It gets worse. On the various lefty blogs and media outlets supporting Obama, the Clintons have been called everything from “just like Karl Rove” (Air America) to “profoundly stupid” (Daily Kos) to “insane” (Huffington Post). This is the antidote to Washington’s divisiveness? This is a different tone? There is absolutely nothing either Clinton or any of their supporters have ever said that even approaches this level of mouth-frothing hatefulness.
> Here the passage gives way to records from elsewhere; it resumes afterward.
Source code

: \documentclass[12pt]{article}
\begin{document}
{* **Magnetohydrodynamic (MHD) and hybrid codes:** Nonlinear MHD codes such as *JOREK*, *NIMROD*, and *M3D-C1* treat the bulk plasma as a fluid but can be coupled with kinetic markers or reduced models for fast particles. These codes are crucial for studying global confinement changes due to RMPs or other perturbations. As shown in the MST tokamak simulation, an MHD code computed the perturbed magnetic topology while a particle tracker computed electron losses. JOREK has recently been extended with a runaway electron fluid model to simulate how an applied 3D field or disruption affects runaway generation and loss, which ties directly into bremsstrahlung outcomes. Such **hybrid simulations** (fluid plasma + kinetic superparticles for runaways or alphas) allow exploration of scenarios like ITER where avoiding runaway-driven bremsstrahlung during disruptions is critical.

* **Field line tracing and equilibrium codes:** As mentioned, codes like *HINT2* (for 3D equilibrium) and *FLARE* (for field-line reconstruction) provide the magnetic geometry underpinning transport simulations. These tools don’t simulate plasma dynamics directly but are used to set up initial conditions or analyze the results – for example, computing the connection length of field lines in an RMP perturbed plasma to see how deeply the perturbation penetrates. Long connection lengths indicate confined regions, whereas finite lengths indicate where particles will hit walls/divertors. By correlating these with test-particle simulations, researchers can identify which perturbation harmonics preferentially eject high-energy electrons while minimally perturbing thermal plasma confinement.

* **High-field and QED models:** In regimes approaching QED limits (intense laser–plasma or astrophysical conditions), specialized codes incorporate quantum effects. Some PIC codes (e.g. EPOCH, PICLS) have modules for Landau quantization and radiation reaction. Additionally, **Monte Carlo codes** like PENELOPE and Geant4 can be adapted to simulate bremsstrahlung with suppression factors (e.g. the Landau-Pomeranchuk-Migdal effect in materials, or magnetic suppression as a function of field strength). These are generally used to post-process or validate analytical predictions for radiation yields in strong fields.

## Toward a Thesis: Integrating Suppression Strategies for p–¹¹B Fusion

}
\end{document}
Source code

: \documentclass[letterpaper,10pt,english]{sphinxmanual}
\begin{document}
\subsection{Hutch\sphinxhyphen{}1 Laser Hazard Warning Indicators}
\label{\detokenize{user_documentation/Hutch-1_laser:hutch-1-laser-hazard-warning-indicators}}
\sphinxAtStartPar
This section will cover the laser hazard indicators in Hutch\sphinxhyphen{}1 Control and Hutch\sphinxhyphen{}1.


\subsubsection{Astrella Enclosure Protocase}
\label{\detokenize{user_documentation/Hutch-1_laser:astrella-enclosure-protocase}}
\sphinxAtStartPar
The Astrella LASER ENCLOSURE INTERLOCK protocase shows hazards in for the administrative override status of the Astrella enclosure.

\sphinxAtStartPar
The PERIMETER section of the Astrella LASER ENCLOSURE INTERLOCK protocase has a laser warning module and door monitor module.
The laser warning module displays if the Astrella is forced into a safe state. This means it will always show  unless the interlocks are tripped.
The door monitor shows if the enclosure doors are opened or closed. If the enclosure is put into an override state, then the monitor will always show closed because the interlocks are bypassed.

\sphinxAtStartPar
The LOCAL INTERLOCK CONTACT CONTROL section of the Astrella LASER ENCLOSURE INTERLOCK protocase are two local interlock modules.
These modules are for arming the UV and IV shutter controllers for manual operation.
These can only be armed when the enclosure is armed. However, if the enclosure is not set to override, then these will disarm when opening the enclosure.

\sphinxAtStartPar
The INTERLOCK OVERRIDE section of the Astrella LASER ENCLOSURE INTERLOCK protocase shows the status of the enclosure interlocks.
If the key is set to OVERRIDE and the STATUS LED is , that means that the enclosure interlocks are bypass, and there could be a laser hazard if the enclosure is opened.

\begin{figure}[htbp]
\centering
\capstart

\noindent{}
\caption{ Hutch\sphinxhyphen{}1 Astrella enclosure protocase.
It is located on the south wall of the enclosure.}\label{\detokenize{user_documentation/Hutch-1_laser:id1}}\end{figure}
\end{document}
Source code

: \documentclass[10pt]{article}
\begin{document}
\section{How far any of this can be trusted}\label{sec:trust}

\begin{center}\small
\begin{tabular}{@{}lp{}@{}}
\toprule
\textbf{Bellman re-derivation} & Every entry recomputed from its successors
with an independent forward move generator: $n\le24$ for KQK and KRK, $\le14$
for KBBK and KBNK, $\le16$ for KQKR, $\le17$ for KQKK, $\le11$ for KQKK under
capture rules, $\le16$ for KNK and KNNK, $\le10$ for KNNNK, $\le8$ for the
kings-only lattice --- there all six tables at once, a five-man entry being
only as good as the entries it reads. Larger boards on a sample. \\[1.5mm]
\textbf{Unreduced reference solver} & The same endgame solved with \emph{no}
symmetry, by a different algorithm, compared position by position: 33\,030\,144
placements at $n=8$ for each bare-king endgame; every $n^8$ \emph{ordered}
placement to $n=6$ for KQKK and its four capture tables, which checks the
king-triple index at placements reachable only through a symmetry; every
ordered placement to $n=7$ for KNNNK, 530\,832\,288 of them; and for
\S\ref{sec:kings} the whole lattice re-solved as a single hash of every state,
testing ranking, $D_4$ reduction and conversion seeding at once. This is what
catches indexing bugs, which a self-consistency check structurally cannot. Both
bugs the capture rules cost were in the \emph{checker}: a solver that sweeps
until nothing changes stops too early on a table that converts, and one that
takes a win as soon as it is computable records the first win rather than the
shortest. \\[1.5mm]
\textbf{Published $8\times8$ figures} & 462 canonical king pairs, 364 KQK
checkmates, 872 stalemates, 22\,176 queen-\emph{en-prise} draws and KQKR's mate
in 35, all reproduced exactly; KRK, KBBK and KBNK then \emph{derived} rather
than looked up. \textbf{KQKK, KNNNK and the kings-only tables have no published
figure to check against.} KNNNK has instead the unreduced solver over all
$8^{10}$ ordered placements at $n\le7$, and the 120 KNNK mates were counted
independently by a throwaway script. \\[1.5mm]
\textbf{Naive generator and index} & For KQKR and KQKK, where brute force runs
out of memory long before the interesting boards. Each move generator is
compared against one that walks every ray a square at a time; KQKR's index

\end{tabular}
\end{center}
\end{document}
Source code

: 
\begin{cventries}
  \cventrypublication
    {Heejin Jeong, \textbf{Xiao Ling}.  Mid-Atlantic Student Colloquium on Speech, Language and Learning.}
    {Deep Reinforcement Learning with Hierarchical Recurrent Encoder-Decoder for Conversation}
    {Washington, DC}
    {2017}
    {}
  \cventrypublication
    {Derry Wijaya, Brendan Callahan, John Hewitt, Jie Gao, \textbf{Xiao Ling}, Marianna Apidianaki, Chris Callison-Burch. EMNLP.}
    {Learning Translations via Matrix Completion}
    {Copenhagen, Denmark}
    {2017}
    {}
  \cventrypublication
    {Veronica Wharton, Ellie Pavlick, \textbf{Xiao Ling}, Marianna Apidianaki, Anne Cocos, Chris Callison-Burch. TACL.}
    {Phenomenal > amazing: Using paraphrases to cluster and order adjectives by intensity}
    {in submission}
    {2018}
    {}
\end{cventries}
If I’m going to get onboard Obama’s magical mystery ride, I need his devotees to start telling me specifically why I should be for their guy and stop telling me why I should hate Hillary Clinton and now Bill Clinton — oh, and Geraldine Ferraro, too. And I guess whoever they decide they want me to hate next week so I’ll do that instead of waiting for Obama to say something that means something.
Seriously. Why is it, exactly, that Barack Obama’s people can’t just make a calm and rational argument in favor of their candidate? What will he do? How will he do it? I’ve probably asked a couple dozen of his supporters these very questions. I’ve tried to get them to explain to me what it is about him that appeals to them and every single response has been some breathless variation of, “Because he is someone who finally offers the hope of real change!”
I’m not really sure what that means. It sounds like a fortune cookie or a horoscope. It’s the fuzzy blobs on the ultrasound. It certainly doesn’t say anything to me about 45 million people without health care, thousands of dead American soldiers or the tidal wave of foreclosures and layoffs destroying lives and families from coast to coast.